RAID

RAID

Excellent websites:

http://www.pcguide.com/ref/hdd/perf/raid/levels/single.htm

http://www.acnc.com/04_01_00.html

http://www.staff.uni-mainz.de/neuffer/scsi/what_is_raid.html

The Origin of RAID

Files produced by some applications may be extremely large - gigabytes or terabytes in size. Disks large enough to hold such files can be extremely expensive or even unavailable, and so it would be convenient to break up files or file systems into pieces that could be placed on inexpensive, modestly sized disks. This solution generates a problem of its own. Disks have moving parts and are therefore prone to failure. If a single file or file system is spread over 10 disks, the probability of the failure of one disk, and therefore the loss of data, is multiplied 10 times. As a result, the use of multiple disks to support a single file system requires some kind of redundancy. Redundancy means that all data is written in a way that allows reconstruction of the original data in the event of the failure of one or more disks.

This need for large amounts of moderately sized, redundant storage was the origin of the concept of RAID, which originally stood for Redundant Array(s) of Inexpensive Disks. The term RAID is now commonly interpreted as Redundant Array(s) of Independent Disks. In a RAID configuration, individual disks or disk partitions are used as components in constructing a volume. Volumes may, in turn, be used as components in other RAID configurations. The volume is presented to the Solaris operating system as a single large disk and may be used for any file system or by an application.

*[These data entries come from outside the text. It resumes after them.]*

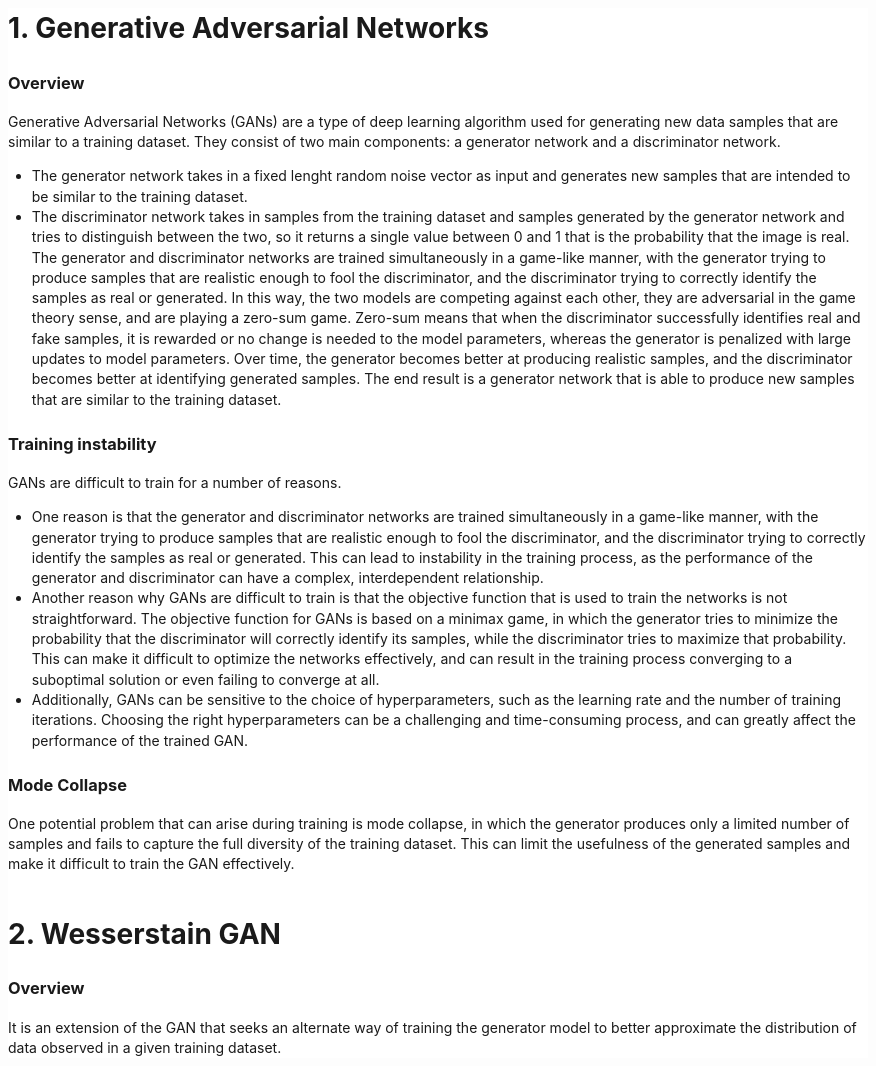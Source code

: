 # 1. Generative Adversarial Networks
### Overview
Generative Adversarial Networks (GANs) are a type of deep learning algorithm used for generating new data samples that are similar to a training dataset. They consist of two main components: a generator network and a discriminator network. 
- The generator network takes in a fixed lenght random noise vector as input and generates new samples that are intended to be similar to the training dataset. 
- The discriminator network takes in samples from the training dataset and samples generated by the generator network and tries to distinguish between the two, so it returns a single value between 0 and 1 that is the probability that the image is real.
The generator and discriminator networks are trained simultaneously in a game-like manner, with the generator trying to produce samples that are realistic enough to fool the discriminator, and the discriminator trying to correctly identify the samples as real or generated. In this way, the two models are competing against each other, they are adversarial in the game theory sense, and are playing a zero-sum game. Zero-sum means that when the discriminator successfully identifies real and fake samples, it is rewarded or no change is needed to the model parameters, whereas the generator is penalized with large updates to model parameters.
Over time, the generator becomes better at producing realistic samples, and the discriminator becomes better at identifying generated samples. The end result is a generator network that is able to produce new samples that are similar to the training dataset.

### Training instability
GANs are difficult to train for a number of reasons. 
- One reason is that the generator and discriminator networks are trained simultaneously in a game-like manner, with the generator trying to produce samples that are realistic enough to fool the discriminator, and the discriminator trying to correctly identify the samples as real or generated. This can lead to instability in the training process, as the performance of the generator and discriminator can have a complex, interdependent relationship.
- Another reason why GANs are difficult to train is that the objective function that is used to train the networks is not straightforward. The objective function for GANs is based on a minimax game, in which the generator tries to minimize the probability that the discriminator will correctly identify its samples, while the discriminator tries to maximize that probability. This can make it difficult to optimize the networks effectively, and can result in the training process converging to a suboptimal solution or even failing to converge at all.
- Additionally, GANs can be sensitive to the choice of hyperparameters, such as the learning rate and the number of training iterations. Choosing the right hyperparameters can be a challenging and time-consuming process, and can greatly affect the performance of the trained GAN.

### Mode Collapse
One potential problem that can arise during training is mode collapse, in which the generator produces only a limited number of samples and fails to capture the full diversity of the training dataset. This can limit the usefulness of the generated samples and make it difficult to train the GAN effectively.


# 2. Wesserstain GAN
### Overview
It is an extension of the GAN that seeks an alternate way of training the generator model to better approximate the distribution of data observed in a given training dataset.
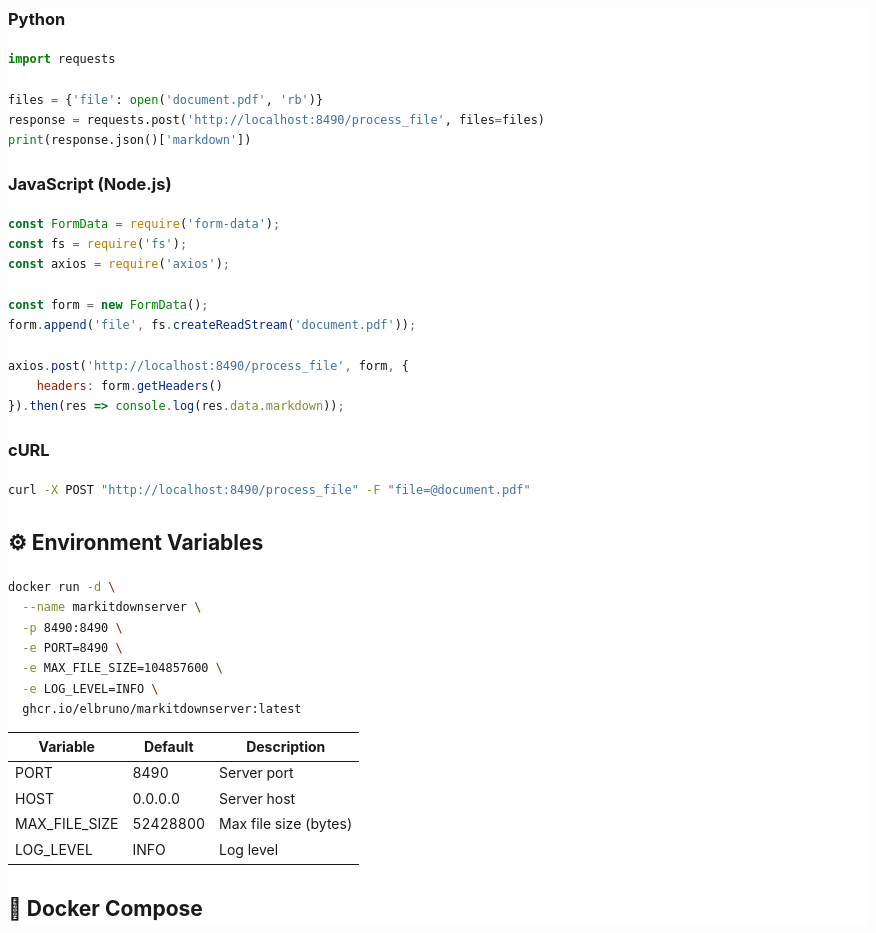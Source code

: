### Python
```python
import requests

files = {'file': open('document.pdf', 'rb')}
response = requests.post('http://localhost:8490/process_file', files=files)
print(response.json()['markdown'])
```

### JavaScript (Node.js)
```javascript
const FormData = require('form-data');
const fs = require('fs');
const axios = require('axios');

const form = new FormData();
form.append('file', fs.createReadStream('document.pdf'));

axios.post('http://localhost:8490/process_file', form, {
    headers: form.getHeaders()
}).then(res => console.log(res.data.markdown));
```

### cURL
```bash
curl -X POST "http://localhost:8490/process_file" -F "file=@document.pdf"
```

## ⚙️ Environment Variables

```bash
docker run -d \
  --name markitdownserver \
  -p 8490:8490 \
  -e PORT=8490 \
  -e MAX_FILE_SIZE=104857600 \
  -e LOG_LEVEL=INFO \
  ghcr.io/elbruno/markitdownserver:latest
```

| Variable | Default | Description |
|----------|---------|-------------|
| PORT | 8490 | Server port |
| HOST | 0.0.0.0 | Server host |
| MAX_FILE_SIZE | 52428800 | Max file size (bytes) |
| LOG_LEVEL | INFO | Log level |

## 🐳 Docker Compose
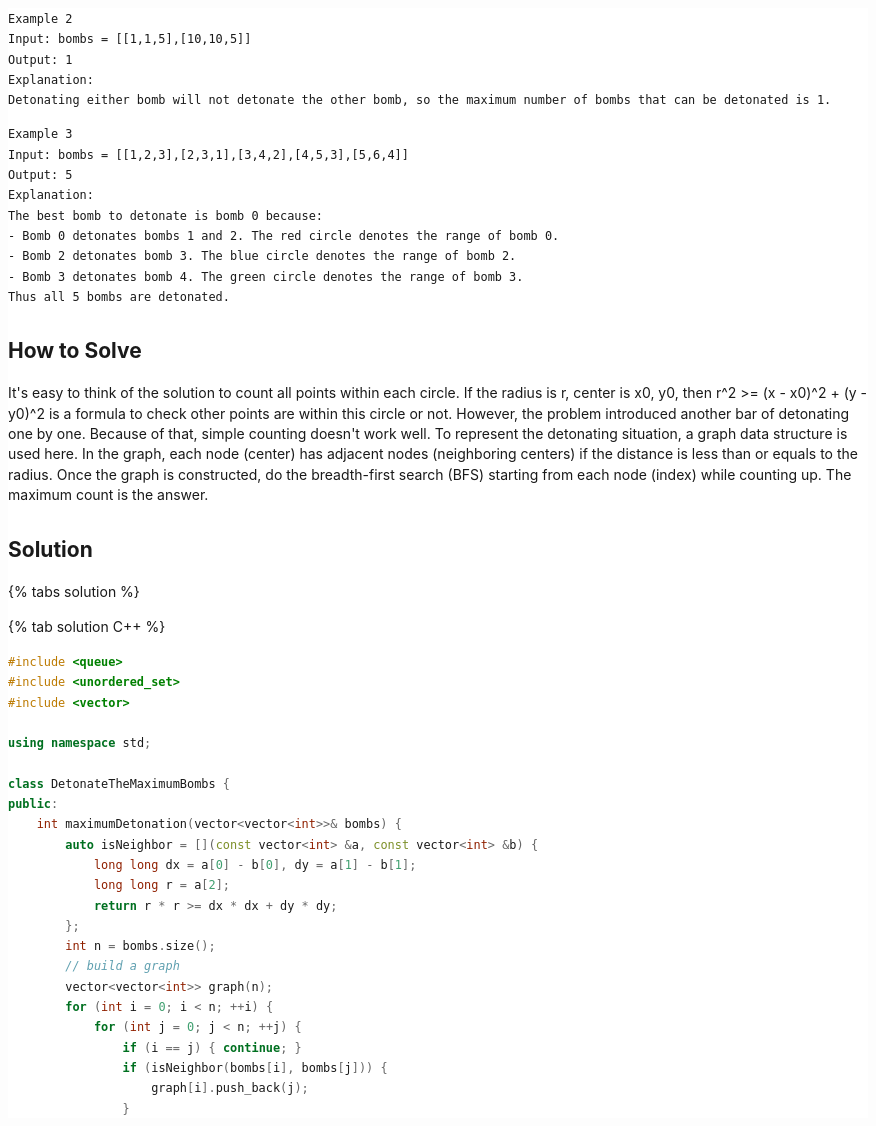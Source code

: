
 ```
Example 2
Input: bombs = [[1,1,5],[10,10,5]]
Output: 1
Explanation:
Detonating either bomb will not detonate the other bomb, so the maximum number of bombs that can be detonated is 1.
```

```
Example 3
Input: bombs = [[1,2,3],[2,3,1],[3,4,2],[4,5,3],[5,6,4]]
Output: 5
Explanation:
The best bomb to detonate is bomb 0 because:
- Bomb 0 detonates bombs 1 and 2. The red circle denotes the range of bomb 0.
- Bomb 2 detonates bomb 3. The blue circle denotes the range of bomb 2.
- Bomb 3 detonates bomb 4. The green circle denotes the range of bomb 3.
Thus all 5 bombs are detonated.
```

## How to Solve
It's easy to think of the solution to count all points within each circle.
If the radius is r, center is x0, y0, then r^2 >= (x - x0)^2 + (y - y0)^2 is a formula to check other points are
within this circle or not.
However, the problem introduced another bar of detonating one by one.
Because of that, simple counting doesn't work well.
To represent the detonating situation, a graph data structure is used here.
In the graph, each node (center) has adjacent nodes (neighboring centers) if the distance is less than or equals to
the radius.
Once the graph is constructed, do the breadth-first search (BFS) starting from each node (index) while counting up.
The maximum count is the answer.

## Solution

{% tabs solution %}

{% tab solution C++ %}
```cpp
#include <queue>
#include <unordered_set>
#include <vector>

using namespace std;

class DetonateTheMaximumBombs {
public:
    int maximumDetonation(vector<vector<int>>& bombs) {
        auto isNeighbor = [](const vector<int> &a, const vector<int> &b) {
            long long dx = a[0] - b[0], dy = a[1] - b[1];
            long long r = a[2];
            return r * r >= dx * dx + dy * dy;
        };
        int n = bombs.size();
        // build a graph
        vector<vector<int>> graph(n);
        for (int i = 0; i < n; ++i) {
            for (int j = 0; j < n; ++j) {
                if (i == j) { continue; }
                if (isNeighbor(bombs[i], bombs[j])) {
                    graph[i].push_back(j);
                }
```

The original definition of RAID included five configurations, RAID 1 through 5, described below. All included redundancy, the "R" in "RAID." Another definition has been added to the original five, RAID 0, which is not true RAID because it is not redundant. Like true RAID, it is used to place large file systems or large files on multiple disks, but because of the risk of disk failure, it must be used as a component of a true RAID configuration.

Performance Issues

Files are always written to a single disk sequentially, one part of the file following another. Files may be written to multiple disks in parallel, one sequential chunk of the file to each disk in the volume at the same time. This process is called striping. Writes to a striped volume will probably be faster than writes to a single disk. RAID therefore has the potential to improve disk write performance, but only if the disks are attached to different controllers. If all data has to flow through the same controller, disks will not be written in parallel. Throughout this discussion, we will assume that disks are on different controllers, so that there is no wait for controller access when writing data. If disks are on the same controller, there may be some, or a lot, of latency between writes, and performance will suffer.

The RAID configuration implies some kind of redundancy, which means that additional disk space must be used to write the redundant data, and also that additional writes, and perhaps calculations must be made. This will slow writes.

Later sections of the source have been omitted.